Approach to Thyroid Nodules

Paul R. Maddox, MCh, FRCS ■ Malcolm H. Wheeler, MD

Thyroid nodules are the most common thyroid disorder, and their incidence increases with advancing age.1 The prevalence of palpable thyroid nodules in adult Americans has been estimated to be 4% to 7%2; about 9 million adults harbor a thyroid nodule,3 and new nodules appear at a rate of 0.08% per year.4 However, the true prevalence of thyroid nodules has been shown to be far greater.5 Autopsy studies reveal that 50% of adults had nodules, most of which were impalpable.5-6 In agreement with these data, Horlocker and colleagues have shown, using high-resolution ultrasonography, that 50% of patients have thyroid nodules by the age of 50 years.7

Most thyroid nodules are benign, and thyroid cancer is comparatively rare, with an incidence of approximately 4 per 100,000 individuals per year,8 constituting only 1% of all malignancies3 and 0.5% of all cancer-related deaths.9 Postmortem data, however, have demonstrated that occult thyroid cancer, which is mostly papillary, has a prevalence ranging from 6% to 28%.10,11 Although the natural history of thyroid carcinoma usually involves a slow, indolent course, with a death rate of only 6 per 1 million, it is equally true that small, seemingly innocuous tumors with a diameter smaller than 1 cm have been known to develop into progressive metastatic disease and cause death.12

It is the anxiety induced by the fear of malignancy within the solitary thyroid nodule against a background of common benign nodular disease that generates the diagnostic dilemma for the clinician.
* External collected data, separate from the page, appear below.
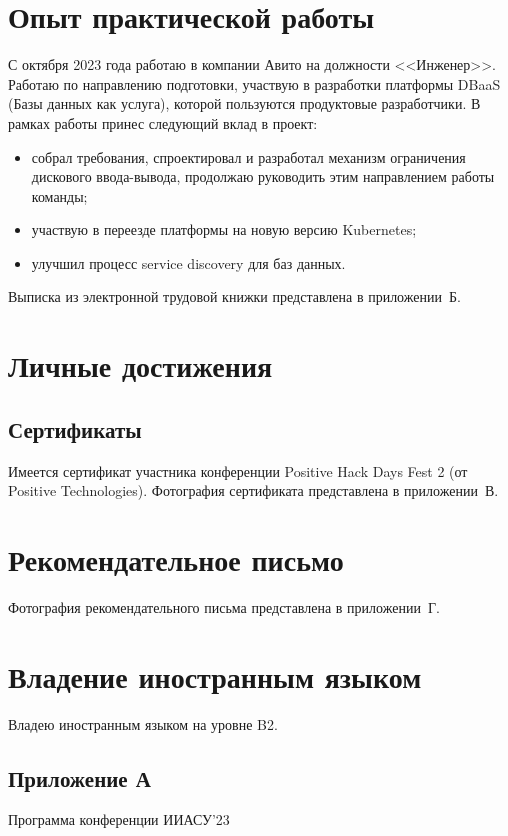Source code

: \documentclass[14pt]{extarticle}
\begin{document}
\section{Опыт практической работы}

С октября 2023 года работаю в компании Авито на должности <<Инженер>>. Работаю по направлению подготовки, участвую в разработки платформы DBaaS (Базы данных как услуга), которой пользуются продуктовые разработчики. В рамках работы принес следующий вклад в проект:

\begin{itemize}
	\item собрал требования, спроектировал и разработал механизм ограничения дискового ввода-вывода, продолжаю руководить этим направлением работы команды;
	\item участвую в переезде платформы на новую версию Kubernetes;
	\item улучшил процесс service discovery для баз данных.
\end{itemize}

Выписка из электронной трудовой книжки представлена в приложении~Б.

\section{Личные достижения}

\subsection{Сертификаты}

Имеется сертификат участника конференции Positive Hack Days Fest 2 (от Positive Technologies). Фотография сертификата представлена в приложении~В.

\section{Рекомендательное письмо}

Фотография рекомендательного письма представлена в приложении~Г.

\section{Владение иностранным языком}

Владею иностранным языком на уровне B2.

\newpage

\begin{center}
\section*{Приложение А}

Программа конференции ИИАСУ'23
\end{center}
\end{document}
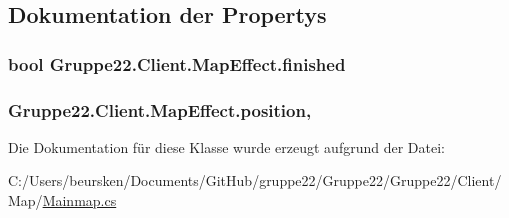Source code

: \subsection{Dokumentation der Propertys}
\hypertarget{class_gruppe22_1_1_client_1_1_map_effect_acb43080240a1dd98c8d0d42cc10d835a}{
\subsubsection[{finished}]{\setlength{\rightskip}{0pt plus 5cm}bool Gruppe22.\-Client.\-Map\-Effect.\-finished\hspace{0.3cm}{\ttfamily [get]}}}\label{class_gruppe22_1_1_client_1_1_map_effect_acb43080240a1dd98c8d0d42cc10d835a}
\hypertarget{class_gruppe22_1_1_client_1_1_map_effect_a90edccf3148b277ee39d5a94f545ebba}{
\subsubsection[{position}]{ Gruppe22.\-Client.\-Map\-Effect.\-position\hspace{0.3cm}{\ttfamily [get]}, {\ttfamily [set]}}}\label{class_gruppe22_1_1_client_1_1_map_effect_a90edccf3148b277ee39d5a94f545ebba}


Die Dokumentation für diese Klasse wurde erzeugt aufgrund der Datei\-:\begin{DoxyCompactItemize}
\item 
C\-:/\-Users/beursken/\-Documents/\-Git\-Hub/gruppe22/\-Gruppe22/\-Gruppe22/\-Client/\-Map/\hyperlink{_mainmap_8cs}{Mainmap.\-cs}\end{DoxyCompactItemize}
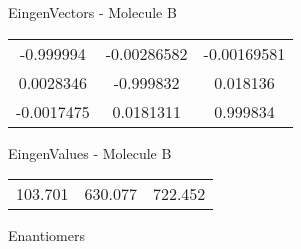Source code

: \begin{multicols}{2}
\begin{center}
\vtab
 EingenVectors - Molecule B     \\
\vtab
\begin{tabular}{|c c c|}
-0.999994	 & 	-0.00286582	 & 	-0.00169581	 \\
0.0028346	 & 	-0.999832	 & 	0.018136	 \\
-0.0017475	 & 	0.0181311	 & 	0.999834
\end{tabular}

\vtab
 EingenValues - Molecule B     \\
\vtab
\begin{tabular}{|c c c|}
103.701	 & 	630.077	 & 	722.452	 \\
\end{tabular}

\end{center}
\end{multicols}
\begin{center}
\vtab
\vtab
\textcolor{NavyBlue}{\Large Enantiomers}
\end{center}

 \newpage

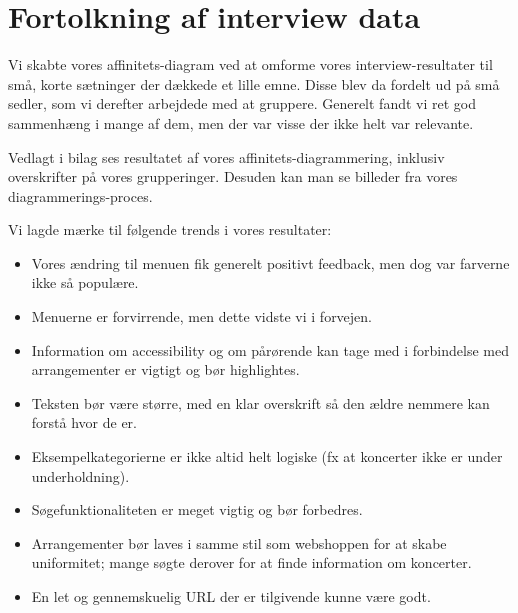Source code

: \section{Fortolkning af interview data}

Vi skabte vores affinitets-diagram ved at omforme vores interview-resultater til små, korte sætninger der dækkede et lille emne. Disse blev da fordelt ud på små sedler, som vi derefter arbejdede med at gruppere.
Generelt fandt vi ret god sammenhæng i mange af dem, men der var visse der ikke helt var relevante.

Vedlagt i bilag ses resultatet af vores affinitets-diagrammering, inklusiv overskrifter på vores grupperinger. Desuden kan man se billeder fra vores diagrammerings-proces.

Vi lagde mærke til følgende trends i vores resultater:

\begin{itemize}
    \item Vores ændring til menuen fik generelt positivt feedback, men dog var farverne ikke så populære.
    \item Menuerne er forvirrende, men dette vidste vi i forvejen.
    \item Information om accessibility og om pårørende kan tage med i forbindelse med arrangementer er vigtigt og bør highlightes.
    \item Teksten bør være større, med en klar overskrift så den ældre nemmere kan forstå hvor de er.
    \item Eksempelkategorierne er ikke altid helt logiske (fx at koncerter ikke er under underholdning).
    \item Søgefunktionaliteten er meget vigtig og bør forbedres.
    \item Arrangementer bør laves i samme stil som webshoppen for at skabe uniformitet; mange søgte derover for at finde information om koncerter.
    \item En let og gennemskuelig URL der er tilgivende kunne være godt.
\end{itemize}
Consequently, the management of thyroid nodules has been controversial,13-14 with the ironic stance of some physicians advocating aggressive surgery15 and many surgeons continuing to advise a more conservative approach.16 Clearly, the truth must lie in the gray area between these two extremes, and the approach to thyroid nodule management must be a selective one, embracing the appropriate use of continually improving diagnostic techniques, thereby identifying those patients with malignancy who require surgery and avoiding thyroidectomy in most patients with benign lesions.